Court Opinion

ID: 9564929
Source: CourtListenerOpinion
Date Created: 2023-08-21 19:11:35.511525+00
Date Added: 2024-06-11T09:19:15.812635
License: Public Domain

STEWART, Justice:
(concurring).
I concur with Justice Zimmerman’s opinion in affirming the two sodomy convictions and reversing the rape conviction and also with Chief Justice Hall’s opinion in affirming the two sodomy convictions.
With respect to the rape charge, I submit that this is a case in which the trial court clearly should have given a lesser included offense instruction on the crime of child sexual abuse. Such an instruction was requested at trial and improperly refused by the trial court. Had the instruction been given, the problem that divides the Court today might well have not arisen since the jury could have convicted on a crime that clearly fit the facts set out in Chief Justice Hall’s opinion.
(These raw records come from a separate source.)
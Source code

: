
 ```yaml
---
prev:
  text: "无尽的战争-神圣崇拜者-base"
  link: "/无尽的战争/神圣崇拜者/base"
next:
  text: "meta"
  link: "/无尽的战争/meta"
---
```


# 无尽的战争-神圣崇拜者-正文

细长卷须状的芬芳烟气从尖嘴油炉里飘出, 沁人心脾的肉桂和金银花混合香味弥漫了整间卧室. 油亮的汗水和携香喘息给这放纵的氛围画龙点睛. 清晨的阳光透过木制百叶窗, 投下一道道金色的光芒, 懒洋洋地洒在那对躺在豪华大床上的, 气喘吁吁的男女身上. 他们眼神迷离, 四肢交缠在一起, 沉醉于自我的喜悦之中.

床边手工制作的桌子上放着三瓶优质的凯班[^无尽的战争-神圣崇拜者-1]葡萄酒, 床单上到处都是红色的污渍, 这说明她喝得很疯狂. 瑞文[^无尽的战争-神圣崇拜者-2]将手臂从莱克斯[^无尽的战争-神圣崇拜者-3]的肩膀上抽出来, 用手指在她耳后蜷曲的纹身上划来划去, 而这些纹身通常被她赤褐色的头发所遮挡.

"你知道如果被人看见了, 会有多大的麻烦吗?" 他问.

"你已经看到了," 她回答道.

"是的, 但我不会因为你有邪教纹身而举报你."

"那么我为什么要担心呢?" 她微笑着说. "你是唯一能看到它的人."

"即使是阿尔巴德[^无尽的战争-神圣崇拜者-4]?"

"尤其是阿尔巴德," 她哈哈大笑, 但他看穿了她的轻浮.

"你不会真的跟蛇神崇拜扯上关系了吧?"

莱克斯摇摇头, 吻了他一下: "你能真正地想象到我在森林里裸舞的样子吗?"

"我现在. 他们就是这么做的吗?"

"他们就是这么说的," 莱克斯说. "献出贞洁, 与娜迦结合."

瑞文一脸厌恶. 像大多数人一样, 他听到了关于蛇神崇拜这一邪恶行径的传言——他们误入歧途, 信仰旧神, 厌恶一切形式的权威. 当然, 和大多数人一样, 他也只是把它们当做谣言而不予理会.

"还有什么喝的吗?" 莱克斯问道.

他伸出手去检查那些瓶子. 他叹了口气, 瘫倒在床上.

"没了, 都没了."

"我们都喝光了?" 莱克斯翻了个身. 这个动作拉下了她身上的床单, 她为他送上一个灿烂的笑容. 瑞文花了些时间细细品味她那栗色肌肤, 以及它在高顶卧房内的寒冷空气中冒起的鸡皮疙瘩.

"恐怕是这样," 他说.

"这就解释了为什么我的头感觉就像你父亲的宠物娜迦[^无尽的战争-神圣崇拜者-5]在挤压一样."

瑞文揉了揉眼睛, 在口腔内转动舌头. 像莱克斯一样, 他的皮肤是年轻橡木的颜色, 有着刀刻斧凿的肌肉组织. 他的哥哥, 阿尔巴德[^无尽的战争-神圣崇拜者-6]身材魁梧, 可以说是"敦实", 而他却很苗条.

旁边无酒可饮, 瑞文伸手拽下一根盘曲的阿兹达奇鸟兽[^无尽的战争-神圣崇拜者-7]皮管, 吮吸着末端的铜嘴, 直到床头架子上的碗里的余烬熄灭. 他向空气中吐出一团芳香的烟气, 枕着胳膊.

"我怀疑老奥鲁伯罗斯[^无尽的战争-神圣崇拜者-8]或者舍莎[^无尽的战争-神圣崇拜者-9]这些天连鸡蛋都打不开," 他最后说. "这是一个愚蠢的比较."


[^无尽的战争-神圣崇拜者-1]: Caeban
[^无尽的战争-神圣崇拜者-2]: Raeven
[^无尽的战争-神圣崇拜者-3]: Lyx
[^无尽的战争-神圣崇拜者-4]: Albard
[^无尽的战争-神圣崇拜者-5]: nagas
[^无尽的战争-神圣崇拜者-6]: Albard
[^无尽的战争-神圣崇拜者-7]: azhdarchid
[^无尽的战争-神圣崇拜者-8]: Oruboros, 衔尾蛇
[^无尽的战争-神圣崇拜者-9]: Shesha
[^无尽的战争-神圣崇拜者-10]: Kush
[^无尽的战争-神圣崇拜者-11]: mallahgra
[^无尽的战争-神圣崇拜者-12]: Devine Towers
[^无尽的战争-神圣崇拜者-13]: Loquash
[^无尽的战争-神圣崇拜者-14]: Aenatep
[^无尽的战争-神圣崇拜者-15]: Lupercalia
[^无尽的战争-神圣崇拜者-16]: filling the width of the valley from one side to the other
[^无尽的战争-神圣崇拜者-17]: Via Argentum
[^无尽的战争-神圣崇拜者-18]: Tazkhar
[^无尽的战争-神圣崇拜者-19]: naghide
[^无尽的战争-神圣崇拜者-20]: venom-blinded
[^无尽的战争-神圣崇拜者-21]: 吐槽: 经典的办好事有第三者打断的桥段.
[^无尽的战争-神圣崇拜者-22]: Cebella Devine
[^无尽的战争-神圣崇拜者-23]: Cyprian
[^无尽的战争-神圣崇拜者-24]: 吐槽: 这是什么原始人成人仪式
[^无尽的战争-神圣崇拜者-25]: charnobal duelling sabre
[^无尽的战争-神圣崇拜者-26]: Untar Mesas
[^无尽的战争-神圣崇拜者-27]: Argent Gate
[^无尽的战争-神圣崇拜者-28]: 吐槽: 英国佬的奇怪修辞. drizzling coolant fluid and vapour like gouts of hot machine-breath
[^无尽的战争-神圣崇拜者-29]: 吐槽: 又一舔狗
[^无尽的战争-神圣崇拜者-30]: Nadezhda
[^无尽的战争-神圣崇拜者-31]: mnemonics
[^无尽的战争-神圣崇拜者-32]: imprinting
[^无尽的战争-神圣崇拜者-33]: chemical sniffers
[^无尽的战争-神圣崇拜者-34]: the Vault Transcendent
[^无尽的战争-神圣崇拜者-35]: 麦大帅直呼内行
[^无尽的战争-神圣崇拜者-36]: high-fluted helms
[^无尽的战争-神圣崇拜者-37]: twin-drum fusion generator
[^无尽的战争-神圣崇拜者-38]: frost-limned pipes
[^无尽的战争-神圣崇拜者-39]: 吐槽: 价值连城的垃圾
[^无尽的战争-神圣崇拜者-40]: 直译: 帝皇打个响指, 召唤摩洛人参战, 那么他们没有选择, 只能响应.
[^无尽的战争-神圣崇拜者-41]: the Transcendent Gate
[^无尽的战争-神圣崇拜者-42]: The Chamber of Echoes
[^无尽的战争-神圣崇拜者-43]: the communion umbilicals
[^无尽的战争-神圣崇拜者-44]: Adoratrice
In my view, the law clearly required giving the instruction, most especially since it was based on defendant’s theory of the case and the defendant therefore had a right to have it presented to the jury. Beck v. Alabama, 447 U.S. 625, 100 S.Ct. 2382, 65 L.Ed.2d 392 (1980). Due process requires that a lesser included offense instruction be given when the evidence warrants such an instruction. State v. Baker, 671 P.2d 152 (Utah 1983); Hopper v. Evans, 456 U.S. 605, 611, 102 S.Ct. 2049, 2052-2053, 72 L.Ed.2d 367 (1982). Beyond question, the evidence would have supported a conviction for child sexual abuse.